## Records to use:

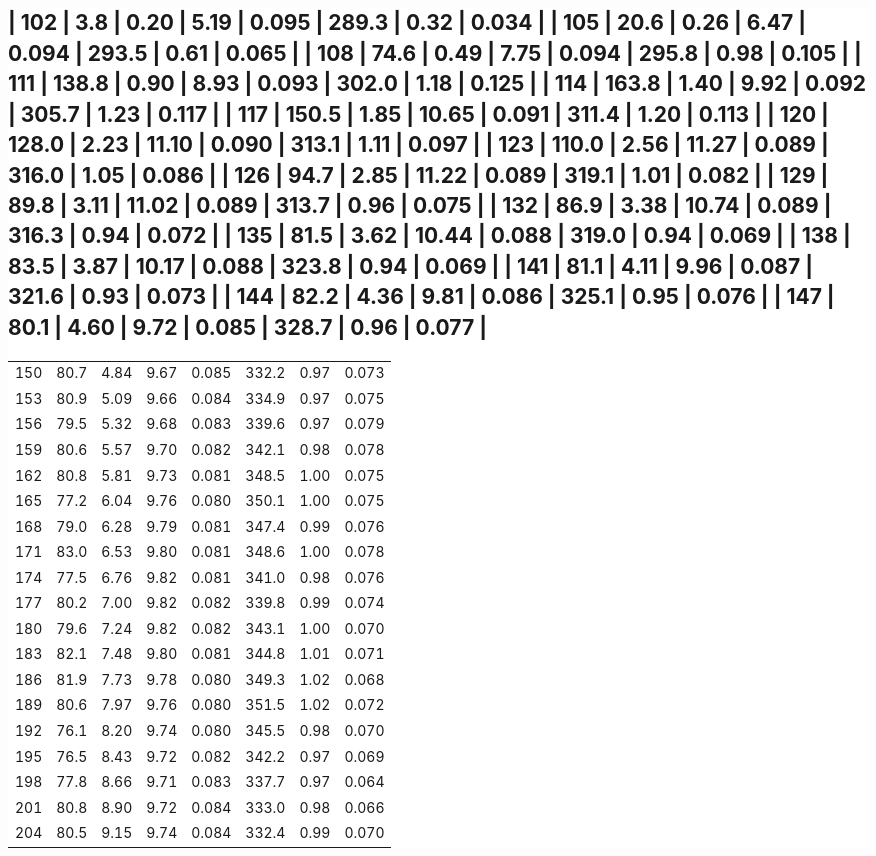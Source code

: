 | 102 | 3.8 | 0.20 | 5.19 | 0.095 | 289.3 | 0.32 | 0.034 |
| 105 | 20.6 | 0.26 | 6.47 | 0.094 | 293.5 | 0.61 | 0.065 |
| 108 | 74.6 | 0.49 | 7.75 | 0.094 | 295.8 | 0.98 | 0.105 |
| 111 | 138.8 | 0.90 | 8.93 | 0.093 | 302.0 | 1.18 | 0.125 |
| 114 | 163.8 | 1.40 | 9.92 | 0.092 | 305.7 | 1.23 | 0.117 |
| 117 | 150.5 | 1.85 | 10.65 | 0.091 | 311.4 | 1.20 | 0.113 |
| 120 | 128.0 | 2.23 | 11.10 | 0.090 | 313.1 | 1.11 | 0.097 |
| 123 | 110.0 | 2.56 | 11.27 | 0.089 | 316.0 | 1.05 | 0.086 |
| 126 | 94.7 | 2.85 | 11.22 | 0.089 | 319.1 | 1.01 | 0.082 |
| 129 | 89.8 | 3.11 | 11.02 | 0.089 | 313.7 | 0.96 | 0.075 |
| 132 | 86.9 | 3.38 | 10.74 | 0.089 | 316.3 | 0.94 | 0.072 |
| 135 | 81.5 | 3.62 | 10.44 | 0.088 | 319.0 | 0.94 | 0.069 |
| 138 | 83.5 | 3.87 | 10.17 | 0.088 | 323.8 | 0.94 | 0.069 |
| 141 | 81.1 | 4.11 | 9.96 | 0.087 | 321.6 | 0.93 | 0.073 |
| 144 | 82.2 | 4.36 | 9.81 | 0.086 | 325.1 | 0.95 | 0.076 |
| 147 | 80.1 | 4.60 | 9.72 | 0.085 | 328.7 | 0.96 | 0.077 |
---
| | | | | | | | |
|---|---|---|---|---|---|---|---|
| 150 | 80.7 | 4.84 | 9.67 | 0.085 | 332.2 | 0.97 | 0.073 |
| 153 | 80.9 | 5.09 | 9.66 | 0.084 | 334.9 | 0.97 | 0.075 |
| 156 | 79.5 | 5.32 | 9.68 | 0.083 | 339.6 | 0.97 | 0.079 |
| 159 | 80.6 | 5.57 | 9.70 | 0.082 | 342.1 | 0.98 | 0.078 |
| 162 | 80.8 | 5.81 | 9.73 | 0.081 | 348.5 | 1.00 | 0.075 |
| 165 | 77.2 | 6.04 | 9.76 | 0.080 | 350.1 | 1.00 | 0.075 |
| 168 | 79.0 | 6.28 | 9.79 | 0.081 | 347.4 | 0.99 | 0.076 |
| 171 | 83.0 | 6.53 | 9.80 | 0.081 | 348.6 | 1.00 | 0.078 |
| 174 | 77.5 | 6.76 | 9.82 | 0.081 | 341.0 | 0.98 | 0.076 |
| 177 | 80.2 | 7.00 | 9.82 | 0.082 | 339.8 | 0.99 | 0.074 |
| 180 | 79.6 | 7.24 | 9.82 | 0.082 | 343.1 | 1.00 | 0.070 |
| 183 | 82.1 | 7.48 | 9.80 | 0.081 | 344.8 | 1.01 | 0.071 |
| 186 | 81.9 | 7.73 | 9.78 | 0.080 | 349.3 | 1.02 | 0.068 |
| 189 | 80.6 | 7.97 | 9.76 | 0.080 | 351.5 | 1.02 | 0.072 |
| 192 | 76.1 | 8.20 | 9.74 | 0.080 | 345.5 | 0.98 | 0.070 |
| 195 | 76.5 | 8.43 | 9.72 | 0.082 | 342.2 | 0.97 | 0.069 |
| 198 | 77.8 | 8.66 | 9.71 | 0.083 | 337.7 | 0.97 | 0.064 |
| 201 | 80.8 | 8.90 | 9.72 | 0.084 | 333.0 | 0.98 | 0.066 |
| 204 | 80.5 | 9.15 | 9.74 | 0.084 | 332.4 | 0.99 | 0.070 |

--

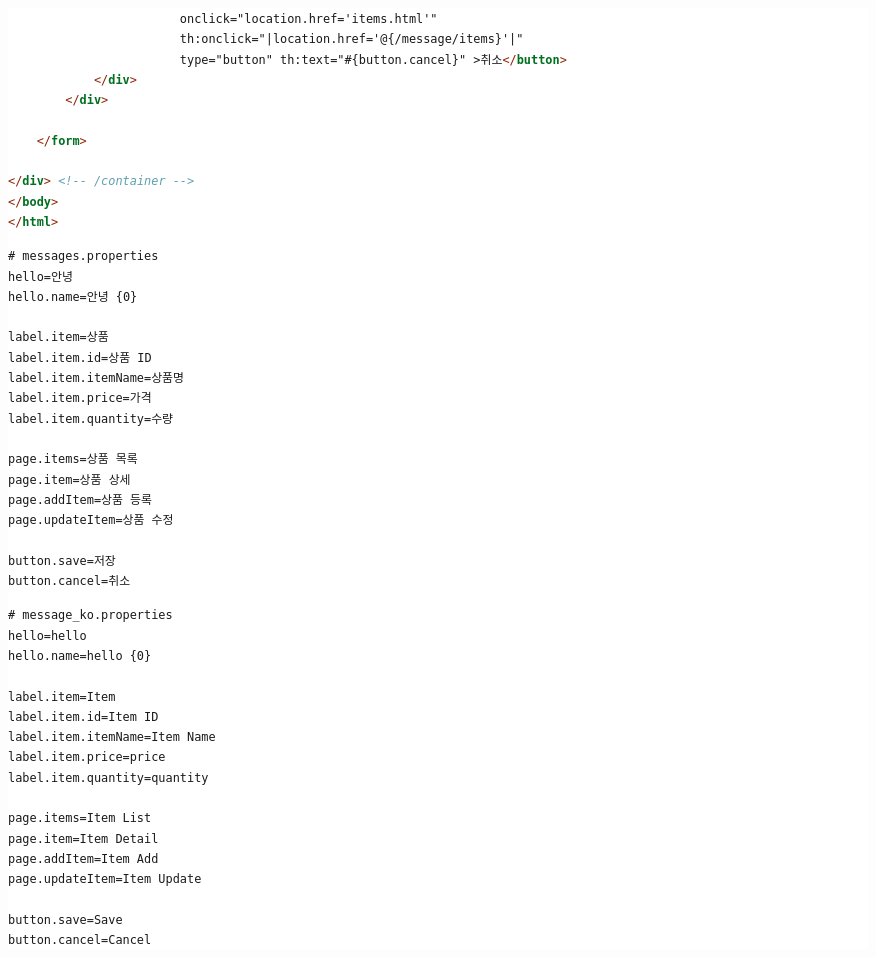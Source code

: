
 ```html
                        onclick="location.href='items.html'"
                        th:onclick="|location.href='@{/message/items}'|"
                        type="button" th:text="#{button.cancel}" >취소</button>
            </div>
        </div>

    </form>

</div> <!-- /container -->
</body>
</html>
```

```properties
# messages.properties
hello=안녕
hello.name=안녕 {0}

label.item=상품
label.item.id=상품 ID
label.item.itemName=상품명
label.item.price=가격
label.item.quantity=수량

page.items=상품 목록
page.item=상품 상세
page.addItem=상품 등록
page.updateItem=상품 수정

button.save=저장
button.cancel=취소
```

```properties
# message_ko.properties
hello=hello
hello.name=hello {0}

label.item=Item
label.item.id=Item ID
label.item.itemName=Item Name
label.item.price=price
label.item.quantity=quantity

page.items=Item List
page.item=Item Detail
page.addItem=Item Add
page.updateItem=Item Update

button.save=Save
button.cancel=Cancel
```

==

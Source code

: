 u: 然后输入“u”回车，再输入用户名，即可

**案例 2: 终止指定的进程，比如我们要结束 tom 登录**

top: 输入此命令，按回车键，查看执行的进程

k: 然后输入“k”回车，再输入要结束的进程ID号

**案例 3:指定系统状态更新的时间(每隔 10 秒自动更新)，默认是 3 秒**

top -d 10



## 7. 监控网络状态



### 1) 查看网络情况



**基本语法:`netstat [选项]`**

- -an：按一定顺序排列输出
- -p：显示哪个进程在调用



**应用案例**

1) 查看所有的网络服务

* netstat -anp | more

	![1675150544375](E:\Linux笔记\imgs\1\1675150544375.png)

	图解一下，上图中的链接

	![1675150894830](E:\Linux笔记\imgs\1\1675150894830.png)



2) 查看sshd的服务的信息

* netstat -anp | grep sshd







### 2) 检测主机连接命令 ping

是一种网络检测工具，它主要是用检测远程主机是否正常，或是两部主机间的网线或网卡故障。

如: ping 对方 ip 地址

## Action item:
From the data above, output only the lines between the line containing "0.98 | 0.105 |" and the line containing "0.99 | 0.070 |", inclusive, exactly as written.

## Answer for the task:
| 108 | 74.6 | 0.49 | 7.75 | 0.094 | 295.8 | 0.98 | 0.105 |
| 111 | 138.8 | 0.90 | 8.93 | 0.093 | 302.0 | 1.18 | 0.125 |
| 114 | 163.8 | 1.40 | 9.92 | 0.092 | 305.7 | 1.23 | 0.117 |
| 117 | 150.5 | 1.85 | 10.65 | 0.091 | 311.4 | 1.20 | 0.113 |
| 120 | 128.0 | 2.23 | 11.10 | 0.090 | 313.1 | 1.11 | 0.097 |
| 123 | 110.0 | 2.56 | 11.27 | 0.089 | 316.0 | 1.05 | 0.086 |
| 126 | 94.7 | 2.85 | 11.22 | 0.089 | 319.1 | 1.01 | 0.082 |
| 129 | 89.8 | 3.11 | 11.02 | 0.089 | 313.7 | 0.96 | 0.075 |
| 132 | 86.9 | 3.38 | 10.74 | 0.089 | 316.3 | 0.94 | 0.072 |
| 135 | 81.5 | 3.62 | 10.44 | 0.088 | 319.0 | 0.94 | 0.069 |
| 138 | 83.5 | 3.87 | 10.17 | 0.088 | 323.8 | 0.94 | 0.069 |
| 141 | 81.1 | 4.11 | 9.96 | 0.087 | 321.6 | 0.93 | 0.073 |
| 144 | 82.2 | 4.36 | 9.81 | 0.086 | 325.1 | 0.95 | 0.076 |
| 147 | 80.1 | 4.60 | 9.72 | 0.085 | 328.7 | 0.96 | 0.077 |
---
| | | | | | | | |
|---|---|---|---|---|---|---|---|
| 150 | 80.7 | 4.84 | 9.67 | 0.085 | 332.2 | 0.97 | 0.073 |
| 153 | 80.9 | 5.09 | 9.66 | 0.084 | 334.9 | 0.97 | 0.075 |
| 156 | 79.5 | 5.32 | 9.68 | 0.083 | 339.6 | 0.97 | 0.079 |
| 159 | 80.6 | 5.57 | 9.70 | 0.082 | 342.1 | 0.98 | 0.078 |
| 162 | 80.8 | 5.81 | 9.73 | 0.081 | 348.5 | 1.00 | 0.075 |
| 165 | 77.2 | 6.04 | 9.76 | 0.080 | 350.1 | 1.00 | 0.075 |
| 168 | 79.0 | 6.28 | 9.79 | 0.081 | 347.4 | 0.99 | 0.076 |
| 171 | 83.0 | 6.53 | 9.80 | 0.081 | 348.6 | 1.00 | 0.078 |
| 174 | 77.5 | 6.76 | 9.82 | 0.081 | 341.0 | 0.98 | 0.076 |
| 177 | 80.2 | 7.00 | 9.82 | 0.082 | 339.8 | 0.99 | 0.074 |
| 180 | 79.6 | 7.24 | 9.82 | 0.082 | 343.1 | 1.00 | 0.070 |
| 183 | 82.1 | 7.48 | 9.80 | 0.081 | 344.8 | 1.01 | 0.071 |
| 186 | 81.9 | 7.73 | 9.78 | 0.080 | 349.3 | 1.02 | 0.068 |
| 189 | 80.6 | 7.97 | 9.76 | 0.080 | 351.5 | 1.02 | 0.072 |
| 192 | 76.1 | 8.20 | 9.74 | 0.080 | 345.5 | 0.98 | 0.070 |
| 195 | 76.5 | 8.43 | 9.72 | 0.082 | 342.2 | 0.97 | 0.069 |
| 198 | 77.8 | 8.66 | 9.71 | 0.083 | 337.7 | 0.97 | 0.064 |
| 201 | 80.8 | 8.90 | 9.72 | 0.084 | 333.0 | 0.98 | 0.066 |
| 204 | 80.5 | 9.15 | 9.74 | 0.084 | 332.4 | 0.99 | 0.070 |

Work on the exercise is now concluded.